November 11, 2007

OpenWorld - Day One

I arrived at OpenWorld sometime around noon. My hotel (Sheraton Fisherman's Wharf whose rooms smell vaguely of fish) is one of the official conference hotels, but the shuttle to OpenWorld takes 25-50 minutes to get there. I waited 25 minutes for the bus to arrive the first time, and it will be the last time I make that mistake. Life is too short to use INEFFICIENT public transportation.

Registration was a bear. I was told that as a speaker, I had to pick up my registration materials at Moscone South. While the speaker registration was indeed there, they sent me to Moscone West (which is a hop, skip, and a half mile walk away). The reason had something to do with how much I paid to register. I was a speaker, but I also paid (or maybe was just given out of the goodness of someone's hear) to get Oracle OpenWorld Club Gold and something called "Information Overload." I was also an alumna of various other Hyperion conferences.

Being Information Overloaded got me an iPod. I assumed it was a Shuffle or a Nano. To my shock and awe, it turned out to be an iPod Touch. I've been playing with it all day, and with one small exception (I can't create appointments on its calendar), I absolutely love it. It's my new favorite MP3 player. As an alumna, I got a jacket with the Oracle logo on it. The jacket makes me look suspiciously like a janitor, but I'm glad to have it: I moronically left for San Francisco, the arctic tundra of California beach towns, without a jacket of any kind.

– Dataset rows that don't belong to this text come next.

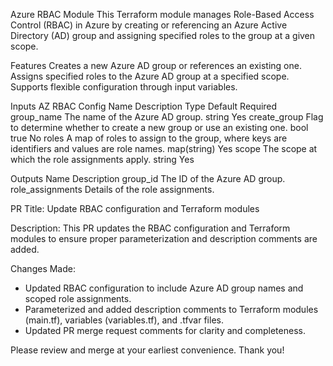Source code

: Azure RBAC Module
This Terraform module manages Role-Based Access Control (RBAC) in Azure by creating or referencing an Azure Active Directory (AD) group and assigning specified roles to the group at a given scope.

Features
Creates a new Azure AD group or references an existing one.
Assigns specified roles to the Azure AD group at a specified scope.
Supports flexible configuration through input variables.

Inputs AZ RBAC Config
Name	Description	Type	Default	Required
group_name	The name of the Azure AD group.	string		Yes
create_group	Flag to determine whether to create a new group or use an existing one.	bool	true	No
roles	A map of roles to assign to the group, where keys are identifiers and values are role names.	map(string)		Yes
scope	The scope at which the role assignments apply.	string		Yes

Outputs
Name	Description
group_id	The ID of the Azure AD group.
role_assignments	Details of the role assignments.


PR Title: Update RBAC configuration and Terraform modules

Description:
This PR updates the RBAC configuration and Terraform modules to ensure proper parameterization and description comments are added.

Changes Made:
- Updated RBAC configuration to include Azure AD group names and scoped role assignments.
- Parameterized and added description comments to Terraform modules (main.tf), variables (variables.tf), and .tfvar files.
- Updated PR merge request comments for clarity and completeness.

Please review and merge at your earliest convenience. Thank you!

The weather here is actually nice (though a bit breezy). I used my geektastic jacket to keep me warm while I earned some blisters walking the lengths of Chinatown looking for a vegetarian restaurant. I found one at 854 Washington Street called "Lucky Creation." My entire meal that I couldn't even finish cost me less than $15. It was also tasty enough to, I think, warrant the blisters.

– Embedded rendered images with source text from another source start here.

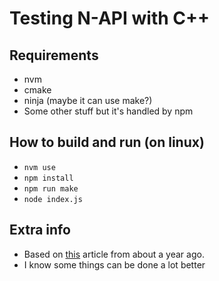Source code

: # Testing N-API with C++

## Requirements
* nvm
* cmake
* ninja (maybe it can use make?)
* Some other stuff but it's handled by npm

## How to build and run (on linux)
* `nvm use`
* `npm install`
* `npm run make`
* `node index.js`

## Extra info
* Based on [this](https://gauriatiq.medium.com/c-native-addon-independent-of-node-js-version-using-napi-node-addon-api-and-cmake-53315582cbd1) article from about a year ago.
* I know some things can be done a lot better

Club Gold is interesting. In terms of swag, it earned me a solar-powered cell phone charger. It also grants access to a special lunch location and a lounge in Moscone West that provides snacks. It's kind of like a little American Airlines Admiral's Club without the airplane sounds coming from outside. The view from the 3rd floor Gold lounge patio is quite nice. The most important benefit to Club Gold is the early entrance (and reserved seating) to all keynotes. I used it to be one of the first in to the opening night keynote.

The opening keynote was 100 minutes of Oracle patting itself on the back for making it to 30 years. I actually did learn some decent Oracle trivia. I also was close enough to Larry Ellison (who talked for 45+ minutes at the onset of the festivities) to see that he's beginning to look more and more like Richard Branson. They had a band made of Oracle customers and employees (Gear Driver, I think). They were pretty good covering classic rock songs. When they tried to do one more about Oracle (something like "Oracle Rocks!" chanted 182 times) it was ear damaging. No offense guys (and one gal) in the band, but it was pretty horrible for that one song. Stick to the oldies.

The keynote was supposed to last an hour followed by an opening night "70's style" cocktail party. Since the keynote ended up lasting a lot longer than it was supposed to, I didn't even bother staying at the cocktail party long enough to drop my hotel key in the basket at the entrance. Kidding: it wasn't a key party. The food was horrible (hot dogs, chicken wings, and little/nothing vegetarian), but the booze was flowing nicely to my drinking friends. There was a 70's style version of Jeopardy. The contestants weren't that terribly bright, so the audience ended up having to shout out most of the answers. Come on, people! Everyone knows that the crew of Jaws called the shark "Bruce"! After 15 minutes of trying to find interRel clients, I retired back to my hotel to prepare for my presentation on day 2.

Louis, I dedicate this blog entry to you.

1 comment:

Anonymous said...

Yeah, the presentations ran a little long. I really liked Gear Driver, but I'll agree that "Oracle Always Rocks" sucked. What a bunch of pathetic corporate sellouts!